Francis Parkman House
Francis Parkman House | ||
---|---|---|
National Register of Historic Places | ||
National Historic Landmark | ||
Historic District Contributing Property | ||
The house in 2014 |
||
|
||
location | Boston , Massachusetts , United States | |
Coordinates | 42 ° 21 '25.6 " N , 71 ° 4' 14.7" W | |
Built | 1824 | |
NRHP number | 66000782 | |
Data | ||
The NRHP added | October 15, 1966 | |
Declared as an NHL | December 29, 1962 | |
Declared as CP | October 15, 1966 |
The Francis Parkman House is the former home of the historian Francis Parkman . It is located in Boston in the state of Massachusetts of the United States and was established in 1962 as a National Historic Landmark recognized. Since 1966 it is in the National Register of Historic Places entered yet Contributing property of Beacon Hill Historic District .
architecture
The terraced house , built on a granite foundation in 1824 , consists of masonry bricks , is three stories high and has a fully developed basement. The roof has two chimneys and a dormer window , which, however, is more recent. The main entrance, which is offset inwards, is spanned by a round arch. The windows have wooden shutters and incised granite lintels .
Historical meaning
The house was the residence of Francis Parkman from 1865 to 1893, who is best known today for his works The Oregon Trail (1849) and France and England in North America (several volumes, 1851–92).

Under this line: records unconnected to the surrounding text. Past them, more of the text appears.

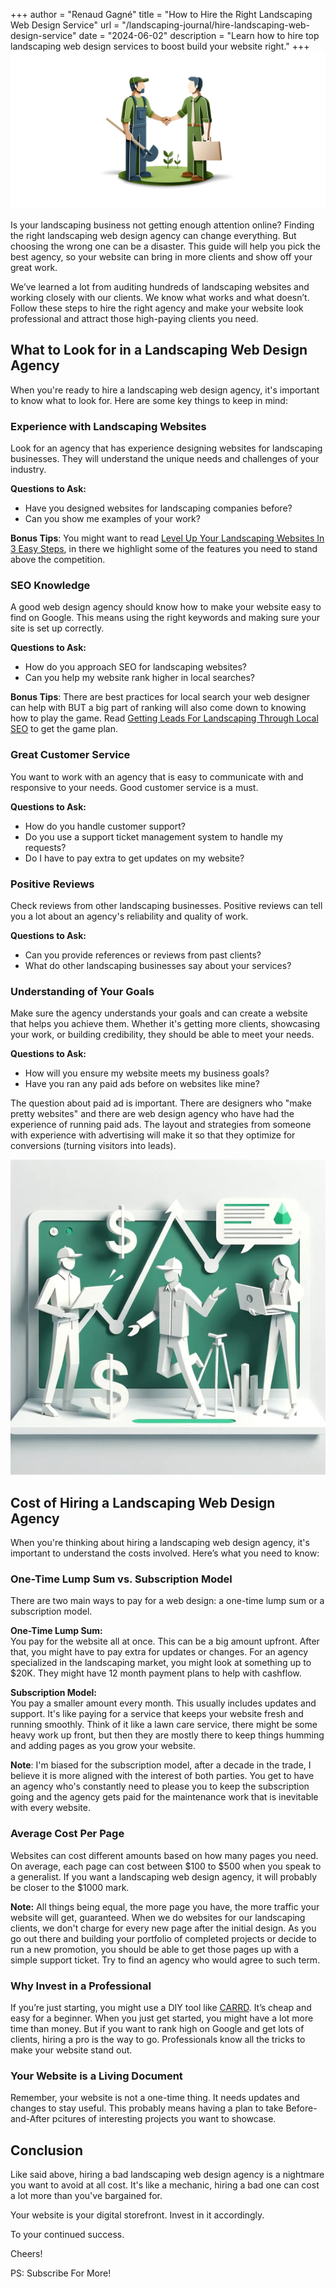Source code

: +++
author = "Renaud Gagné"
title = "How to Hire the Right Landscaping Web Design Service"
url = "/landscaping-journal/hire-landscaping-web-design-service"
date = "2024-06-02"
description = "Learn how to hire top landscaping web design services to boost build your website right."
+++
![Papercraft local landscaper hiring a web designer by shaking hands](featured.webp "Hiring landscaping web design services")

Is your landscaping business not getting enough attention online? Finding the right landscaping web design agency can change everything. But choosing the wrong one can be a disaster. This guide will help you pick the best agency, so your website can bring in more clients and show off your great work.

We’ve learned a lot from auditing hundreds of landscaping websites and working closely with our clients. We know what works and what doesn’t. Follow these steps to hire the right agency and make your website look professional and attract those high-paying clients you need.

## What to Look for in a Landscaping Web Design Agency

When you're ready to hire a landscaping web design agency, it's important to know what to look for. Here are some key things to keep in mind:

### Experience with Landscaping Websites
Look for an agency that has experience designing websites for landscaping businesses. They will understand the unique needs and challenges of your industry.

**Questions to Ask:**
- Have you designed websites for landscaping companies before?
- Can you show me examples of your work?

**Bonus Tips**: You might want to read [Level Up Your Landscaping Websites In 3 Easy Steps](/landscaping-journal/level-up-landscaping-website), in there we highlight some of the features you need to stand above the competition.

### SEO Knowledge
A good web design agency should know how to make your website easy to find on Google. This means using the right keywords and making sure your site is set up correctly.

**Questions to Ask:**
- How do you approach SEO for landscaping websites?
- Can you help my website rank higher in local searches?

**Bonus Tips**: There are best practices for local search your web designer can help with BUT a big part of ranking will also come down to knowing how to play the game. Read [Getting Leads For Landscaping Through Local SEO](/landscaping-journal/local-landscaping-seo/) to get the game plan.

### Great Customer Service
You want to work with an agency that is easy to communicate with and responsive to your needs. Good customer service is a must.

**Questions to Ask:**
- How do you handle customer support?
- Do you use a support ticket management system to handle my requests?
- Do I have to pay extra to get updates on my website?

### Positive Reviews
Check reviews from other landscaping businesses. Positive reviews can tell you a lot about an agency's reliability and quality of work.

**Questions to Ask:**
- Can you provide references or reviews from past clients?
- What do other landscaping businesses say about your services?

### Understanding of Your Goals
Make sure the agency understands your goals and can create a website that helps you achieve them. Whether it's getting more clients, showcasing your work, or building credibility, they should be able to meet your needs.

**Questions to Ask:**
- How will you ensure my website meets my business goals?
- Have you ran any paid ads before on websites like mine?

The question about paid ad is important. There are designers who "make pretty websites" and there are web design agency who have had the experience of running paid ads. The layout and strategies from someone with experience with advertising will make it so that they optimize for conversions (turning visitors into leads). 

![Papercraft image of the cost of hiring a landscaping web design agency](cost.webp "Cost of Hiring a Landscaping Web Design Agencys")

## Cost of Hiring a Landscaping Web Design Agency

When you're thinking about hiring a landscaping web design agency, it's important to understand the costs involved. Here’s what you need to know:

### One-Time Lump Sum vs. Subscription Model
There are two main ways to pay for a web design: a one-time lump sum or a subscription model.

**One-Time Lump Sum:**  
You pay for the website all at once. This can be a big amount upfront. After that, you might have to pay extra for updates or changes. For an agency specialized in the landscaping market, you might look at something up to $20K. They might have 12 month payment plans to help with cashflow.

**Subscription Model:**  
You pay a smaller amount every month. This usually includes updates and support. It's like paying for a service that keeps your website fresh and running smoothly. Think of it like a lawn care service, there might be some heavy work up front, but then they are mostly there to keep things humming and adding pages as you grow your website.

**Note**: I'm biased for the subscription model, after a decade in the trade, I believe it is more aligned with the interest of both parties. You get to have an agency who's constantly need to please you to keep the subscription going and the agency gets paid for the maintenance work that is inevitable with every website.

### Average Cost Per Page
Websites can cost different amounts based on how many pages you need. On average, each page can cost between $100 to $500 when you speak to a generalist. If you want a landscaping web design agency, it will probably be closer to the $1000 mark. 

**Note:** All things being equal, the more page you have, the more traffic your website will get, guaranteed. When we do websites for our landscaping clients, we don't charge for every new page after the initial design. As you go out there and building your portfolio of completed projects or decide to run a new promotion, you should be able to get those pages up with a simple support ticket. Try to find an agency who would agree to such term.

### Why Invest in a Professional
If you’re just starting, you might use a DIY tool like [CARRD](https://carrd.co/). It’s cheap and easy for a beginner. When you just get started, you might have a lot more time than money. But if you want to rank high on Google and get lots of clients, hiring a pro is the way to go. Professionals know all the tricks to make your website stand out.

### Your Website is a Living Document
Remember, your website is not a one-time thing. It needs updates and changes to stay useful. This probably means having a plan to take Before-and-After pcitures of interesting projects you want to showcase. 

## Conclusion
Like said above, hiring a bad landscaping web design agency is a nightmare you want to avoid at all cost. It's like a mechanic, hiring a bad one can cost a lot more than you've bargained for. 

Your website is your digital storefront. Invest in it accordingly. 

To your continued success.

Cheers!

PS: Subscribe For More!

Parkman saw writing about history as a romantic art, so he used the techniques and stylistic devices of novelists to describe economic, social, and political facts.
His first work on the recent history of his time was the book History of the Conspiracy of Pontiac , published in 1851 , which dealt with the British conflicts in Canada and the Pontiac uprising . To do this, he used the knowledge and experience he had gained from his ethnological research in the Great Plains . Building on this first volume, others followed in a long series about the competition between France and Great Britain for supremacy in North America, which is now regarded as his magnum opus .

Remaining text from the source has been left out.